Schwellenländer-Anleihen kaum gefragt
Hochzinsfonds legen trotz illiquider Märkte wieder zu

Die Fonds auf Hochzinsanleihen konnten sich bemerkenswert schnell wieder vom Krisenjahr 2008 erholen. Jedenfalls notieren die 71 in Deutschland zum Vertrieb zugelassenen Produkte wieder im Plus: Ihre Wertentwicklung liegt im Januar 2009 bei durchschnittlich sieben Prozent. Dabei mussten die Finanzmärkte in vielen Schwellenländern in den ersten Wochen des neuen Jahres wiederholt Verluste hinnehmen.

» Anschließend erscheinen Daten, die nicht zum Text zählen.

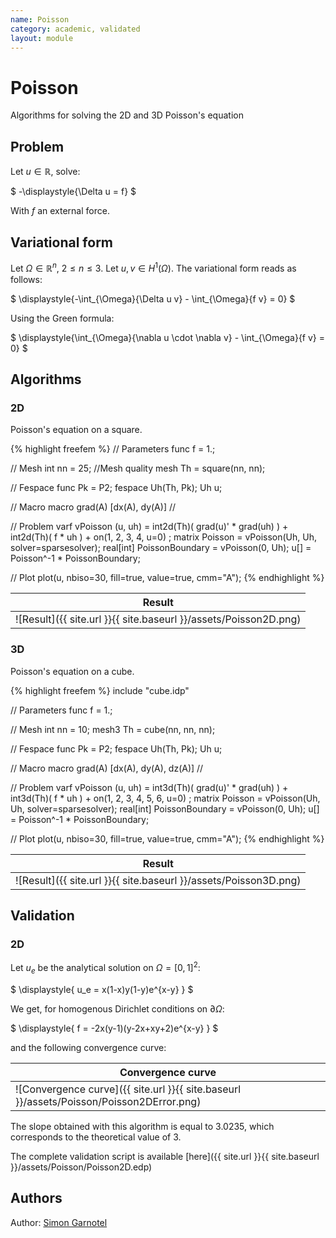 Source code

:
 ```yaml
---
name: Poisson
category: academic, validated
layout: module
---
```


# Poisson

Algorithms for solving the 2D and 3D Poisson's equation

## Problem

Let $u\in\mathbb{R}$, solve:

$
-\displaystyle{\Delta u = f}
$

With $f$ an external force.

## Variational form

Let $\Omega\in\mathbb{R}^n$, $2\leq n\leq3$. Let $u, v\in H^1(\Omega)$. The variational form reads as follows:

$
\displaystyle{-\int_{\Omega}{\Delta u v} - \int_{\Omega}{f v} = 0}
$

Using the Green formula:

$
\displaystyle{\int_{\Omega}{\nabla u \cdot \nabla v} - \int_{\Omega}{f v} = 0}
$


## Algorithms

### 2D

Poisson's equation on a square.

{% highlight freefem %}
// Parameters
func f = 1.;

// Mesh
int nn = 25;	//Mesh quality
mesh Th = square(nn, nn);

// Fespace
func Pk = P2;
fespace Uh(Th, Pk);
Uh u;

// Macro
macro grad(A) [dx(A), dy(A)] //

// Problem
varf vPoisson (u, uh)
	= int2d(Th)(
		  grad(u)' * grad(uh)
	)
	+ int2d(Th)(
		  f * uh
	)
	+ on(1, 2, 3, 4, u=0)
	;
matrix<real> Poisson = vPoisson(Uh, Uh, solver=sparsesolver);
real[int] PoissonBoundary = vPoisson(0, Uh);
u[] = Poisson^-1 * PoissonBoundary;

// Plot
plot(u, nbiso=30, fill=true, value=true, cmm="A");
{% endhighlight %}

|Result|
|--|
![Result]({{ site.url }}{{ site.baseurl }}/assets/Poisson2D.png)|


### 3D

Poisson's equation on a cube.

{% highlight freefem %}
include "cube.idp"

// Parameters
func f = 1.;

// Mesh
int nn = 10;
mesh3 Th = cube(nn, nn, nn);

// Fespace
func Pk = P2;
fespace Uh(Th, Pk);
Uh u;

// Macro
macro grad(A) [dx(A), dy(A), dz(A)] //

// Problem
varf vPoisson (u, uh)
	= int3d(Th)(
		  grad(u)' * grad(uh)
	)
	+ int3d(Th)(
		  f * uh
	)
	+ on(1, 2, 3, 4, 5, 6, u=0)
	;
matrix<real> Poisson = vPoisson(Uh, Uh, solver=sparsesolver);
real[int] PoissonBoundary = vPoisson(0, Uh);
u[] = Poisson^-1 * PoissonBoundary;

// Plot
plot(u, nbiso=30, fill=true, value=true, cmm="A");
{% endhighlight %}

|Result|
|--|
|![Result]({{ site.url }}{{ site.baseurl }}/assets/Poisson3D.png)|

## Validation

### 2D

Let $u_e$ be the analytical solution on $\Omega=[0,1]^2$:

$
\displaystyle{
	u_e = x(1-x)y(1-y)e^{x-y}
}
$

We get, for homogenous Dirichlet conditions on $\partial\Omega$:

$
\displaystyle{
	f = -2x(y-1)(y-2x+xy+2)e^{x-y}
}
$

and the following convergence curve:

|Convergence curve|
|--|
|![Convergence curve]({{ site.url }}{{ site.baseurl }}/assets/Poisson/Poisson2DError.png)|

The slope obtained with this algorithm is equal to $3.0235$, which corresponds to the theoretical value of $3$.

The complete validation script is available [here]({{ site.url }}{{ site.baseurl }}/assets/Poisson/Poisson2D.edp)

## Authors

Author: [Simon Garnotel](https://github.com/sgarnotel)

FRANKFURT. Der HSBC-GIF-New-World-Income-Fonds begrenzte in den vergangenen zwölf Monaten vornehmlich die Verluste: Zum Ende August 2008 verfügte er über 40 Prozent Kassebestand. Und im darauffolgenden November waren sogar 75 Prozent des Fondsvermögens nicht investiert.

Doch mittlerweile setzt Peter Marber wieder auf die hochverzlinslichen Papiere. Der Fondsmanager ist zu 97 Prozent im Anleihemarkt investiert und gewichtet derzeit Indonesien und Venezuela über. "Die Staatsverschuldung ist in Indonerien mit 34 Prozent des Bruttosozialproduktes vergleichsweise gering. Und auch der Unternehmenssektor ist kaum vom internationalen Kreditmarkt abhängig", sagt der Schwellenland-Stratege. Ein Austrocknen der Börse in Jakarta sei damit vorerst nicht zu erwarten.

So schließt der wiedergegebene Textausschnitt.